The sight of Russian tanks rolling through Georgia was shocking yet familiar. Images flash back of Chechnya in 1994 and '99, Vilnius '91, Afghanistan '79, Prague '68, Hungary '56. Before that the Soviet invasions, courtesy of the Ribbentrop-Molotov pact, of Poland and the Baltics in '39 and '40. Kazaks, Azeris, Tajiks, Ukrainians remember -- from family stories and national lore -- their own subjugation to Russian rule.

Other empires such as Britain and France adjusted, not without difficulty, to the fall of their distant domains. Far more of Russia's essence is tied up in the Imperium, and it barely tried to find a new identity after the Soviet Union fell.
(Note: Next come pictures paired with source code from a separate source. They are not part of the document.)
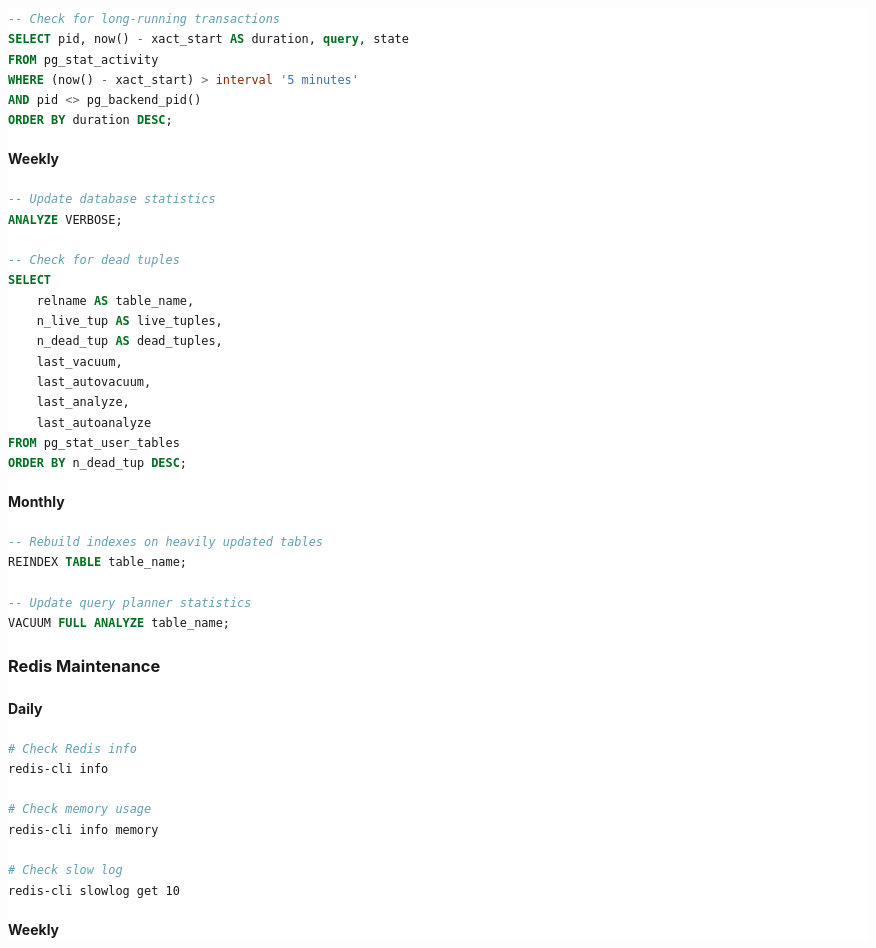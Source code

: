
 ```sql
-- Check for long-running transactions
SELECT pid, now() - xact_start AS duration, query, state
FROM pg_stat_activity
WHERE (now() - xact_start) > interval '5 minutes'
AND pid <> pg_backend_pid()
ORDER BY duration DESC;
```

#### Weekly

```sql
-- Update database statistics
ANALYZE VERBOSE;

-- Check for dead tuples
SELECT
    relname AS table_name,
    n_live_tup AS live_tuples,
    n_dead_tup AS dead_tuples,
    last_vacuum,
    last_autovacuum,
    last_analyze,
    last_autoanalyze
FROM pg_stat_user_tables
ORDER BY n_dead_tup DESC;
```

#### Monthly

```sql
-- Rebuild indexes on heavily updated tables
REINDEX TABLE table_name;

-- Update query planner statistics
VACUUM FULL ANALYZE table_name;
```

### Redis Maintenance

#### Daily

```bash
# Check Redis info
redis-cli info

# Check memory usage
redis-cli info memory

# Check slow log
redis-cli slowlog get 10
```

#### Weekly
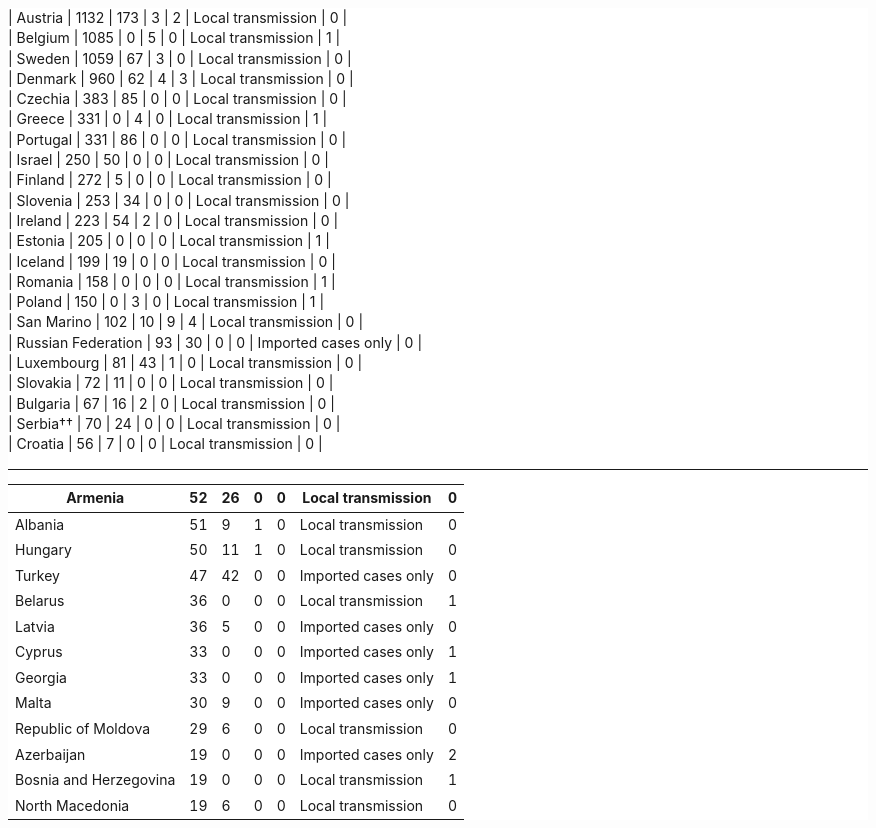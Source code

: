 | Austria | 1132 | 173 | 3 | 2 | Local transmission | 0 |  
| Belgium | 1085 | 0 | 5 | 0 | Local transmission | 1 |  
| Sweden | 1059 | 67 | 3 | 0 | Local transmission | 0 |  
| Denmark | 960 | 62 | 4 | 3 | Local transmission | 0 |  
| Czechia | 383 | 85 | 0 | 0 | Local transmission | 0 |  
| Greece | 331 | 0 | 4 | 0 | Local transmission | 1 |  
| Portugal | 331 | 86 | 0 | 0 | Local transmission | 0 |  
| Israel | 250 | 50 | 0 | 0 | Local transmission | 0 |  
| Finland | 272 | 5 | 0 | 0 | Local transmission | 0 |  
| Slovenia | 253 | 34 | 0 | 0 | Local transmission | 0 |  
| Ireland | 223 | 54 | 2 | 0 | Local transmission | 0 |  
| Estonia | 205 | 0 | 0 | 0 | Local transmission | 1 |  
| Iceland | 199 | 19 | 0 | 0 | Local transmission | 0 |  
| Romania | 158 | 0 | 0 | 0 | Local transmission | 1 |  
| Poland | 150 | 0 | 3 | 0 | Local transmission | 1 |  
| San Marino | 102 | 10 | 9 | 4 | Local transmission | 0 |  
| Russian Federation | 93 | 30 | 0 | 0 | Imported cases only | 0 |  
| Luxembourg | 81 | 43 | 1 | 0 | Local transmission | 0 |  
| Slovakia | 72 | 11 | 0 | 0 | Local transmission | 0 |  
| Bulgaria | 67 | 16 | 2 | 0 | Local transmission | 0 |  
| Serbia†† | 70 | 24 | 0 | 0 | Local transmission | 0 |  
| Croatia | 56 | 7 | 0 | 0 | Local transmission | 0 |  


---

| Armenia | 52 | 26 | 0 | 0 | Local transmission | 0 |  
|---|---|---|---|---|---|---|  
| Albania | 51 | 9 | 1 | 0 | Local transmission | 0 |  
| Hungary | 50 | 11 | 1 | 0 | Local transmission | 0 |  
| Turkey | 47 | 42 | 0 | 0 | Imported cases only | 0 |  
| Belarus | 36 | 0 | 0 | 0 | Local transmission | 1 |  
| Latvia | 36 | 5 | 0 | 0 | Imported cases only | 0 |  
| Cyprus | 33 | 0 | 0 | 0 | Imported cases only | 1 |  
| Georgia | 33 | 0 | 0 | 0 | Imported cases only | 1 |  
| Malta | 30 | 9 | 0 | 0 | Imported cases only | 0 |  
| Republic of Moldova | 29 | 6 | 0 | 0 | Local transmission | 0 |  
| Azerbaijan | 19 | 0 | 0 | 0 | Imported cases only | 2 |  
| Bosnia and Herzegovina | 19 | 0 | 0 | 0 | Local transmission | 1 |  
| North Macedonia | 19 | 6 | 0 | 0 | Local transmission | 0 |  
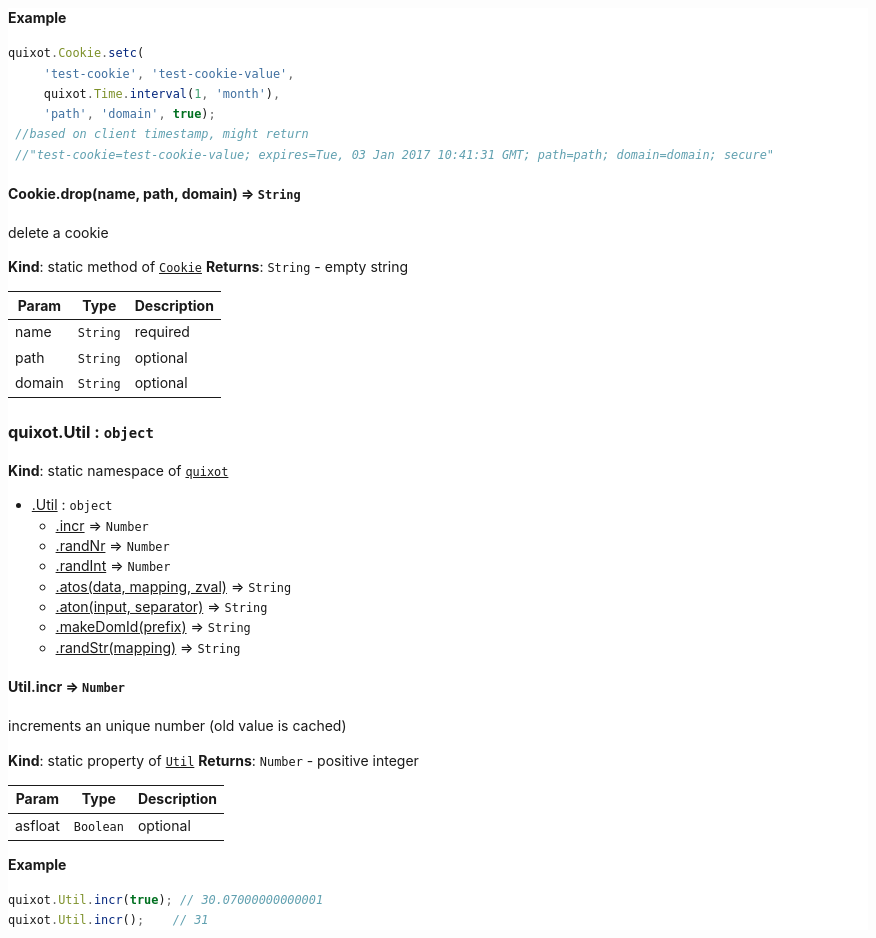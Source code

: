**Example**
```js
quixot.Cookie.setc(
     'test-cookie', 'test-cookie-value',
     quixot.Time.interval(1, 'month'),
     'path', 'domain', true);
 //based on client timestamp, might return
 //"test-cookie=test-cookie-value; expires=Tue, 03 Jan 2017 10:41:31 GMT; path=path; domain=domain; secure"
```
<a name="quixot.Cookie.drop"></a>

#### Cookie.drop(name, path, domain) ⇒ <code>String</code>
delete a cookie

**Kind**: static method of <code>[Cookie](#quixot.Cookie)</code>
**Returns**: <code>String</code> - empty string

| Param | Type | Description |
| --- | --- | --- |
| name | <code>String</code> | required |
| path | <code>String</code> | optional |
| domain | <code>String</code> | optional |

<a name="quixot.Util"></a>

### quixot.Util : <code>object</code>
**Kind**: static namespace of <code>[quixot](#quixot)</code>

* [.Util](#quixot.Util) : <code>object</code>
    * [.incr](#quixot.Util.incr) ⇒ <code>Number</code>
    * [.randNr](#quixot.Util.randNr) ⇒ <code>Number</code>
    * [.randInt](#quixot.Util.randInt) ⇒ <code>Number</code>
    * [.atos(data, mapping, zval)](#quixot.Util.atos) ⇒ <code>String</code>
    * [.aton(input, separator)](#quixot.Util.aton) ⇒ <code>String</code>
    * [.makeDomId(prefix)](#quixot.Util.makeDomId) ⇒ <code>String</code>
    * [.randStr(mapping)](#quixot.Util.randStr) ⇒ <code>String</code>

<a name="quixot.Util.incr"></a>

#### Util.incr ⇒ <code>Number</code>
increments an unique number (old value is cached)

**Kind**: static property of <code>[Util](#quixot.Util)</code>
**Returns**: <code>Number</code> - positive integer

| Param | Type | Description |
| --- | --- | --- |
| asfloat | <code>Boolean</code> | optional |

**Example**
```js
quixot.Util.incr(true); // 30.07000000000001
quixot.Util.incr();    // 31
```
<a name="quixot.Util.randNr"></a>
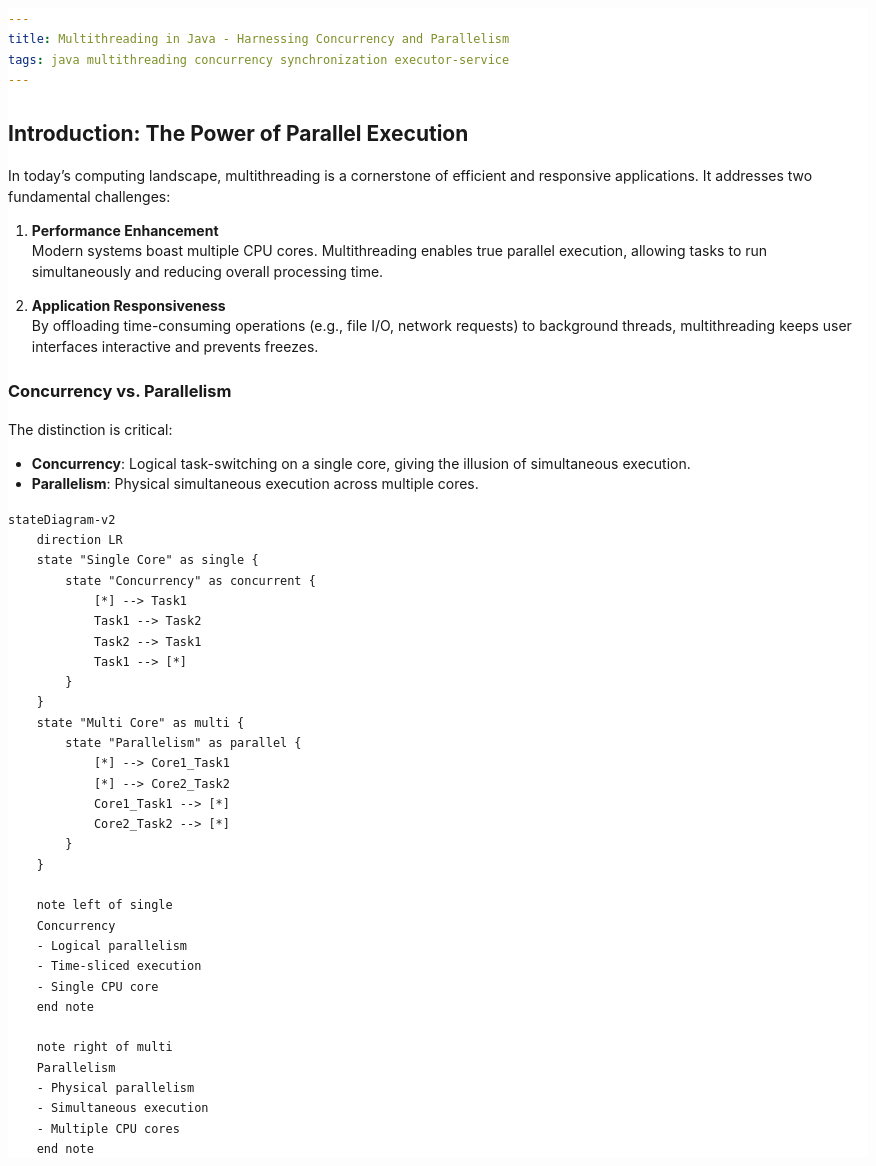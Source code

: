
 ```yaml
---
title: Multithreading in Java - Harnessing Concurrency and Parallelism
tags: java multithreading concurrency synchronization executor-service
---
```


## Introduction: The Power of Parallel Execution

In today’s computing landscape, multithreading is a cornerstone of efficient and responsive applications. It addresses two fundamental challenges:

1. **Performance Enhancement**  
   Modern systems boast multiple CPU cores. Multithreading enables true parallel execution, allowing tasks to run simultaneously and reducing overall processing time.

2. **Application Responsiveness**  
   By offloading time-consuming operations (e.g., file I/O, network requests) to background threads, multithreading keeps user interfaces interactive and prevents freezes.

### Concurrency vs. Parallelism

The distinction is critical:

- **Concurrency**: Logical task-switching on a single core, giving the illusion of simultaneous execution.
- **Parallelism**: Physical simultaneous execution across multiple cores.

```mermaid
stateDiagram-v2
    direction LR    
    state "Single Core" as single {
        state "Concurrency" as concurrent {
            [*] --> Task1
            Task1 --> Task2
            Task2 --> Task1
            Task1 --> [*]
        }
    }
    state "Multi Core" as multi {
        state "Parallelism" as parallel {
            [*] --> Core1_Task1
            [*] --> Core2_Task2
            Core1_Task1 --> [*]
            Core2_Task2 --> [*]
        }
    }
    
    note left of single
    Concurrency
    - Logical parallelism
    - Time-sliced execution
    - Single CPU core
    end note
    
    note right of multi
    Parallelism 
    - Physical parallelism
    - Simultaneous execution
    - Multiple CPU cores
    end note
```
The war in Georgia marks an easy return to territorial expansion (here Moscow has taken chunks of Georgia for itself) and attempted regional dominance.

Russia is a relatively young nation, dating from after the turn of the previous millennium. Drive the highway from Gori to Tbilisi and you'll find signs of Christianity that predate Russia by some five centuries. Georgians will tell you, with a mixture of pride and scorn, that their culture and history goes back a lot deeper than Russia's.

Starting out as an isolated village, Muscovy grew by conquest, swallowing up lands and people at a dizzying rate, especially from the 18th century on. Though Russian nationalists claim otherwise, as a nation the Russians are a mix of Slavic, Asian and other European ethnicities. This national hodgepodge was wrenched together by an authoritarian czar who claimed his right to rule from the heavens.

The Soviets were even better empire builders. Vladimir Putin, whose formative years were spent in Dresden spying on the East German colonials, comes from this tradition.

Never in the history of empire was the periphery generally so much more advanced than the center. With each move into Europe, from the partitions of Poland to Stalin's great triumph at Yalta, Russia acquired what it didn't have -- an industrialized economic base, better infrastructure and above all contact with Western civilization. Aside from St. Petersburg and a few other towns, Russia itself stayed a largely rural, Eastern Orthodox backwater. It knew it too.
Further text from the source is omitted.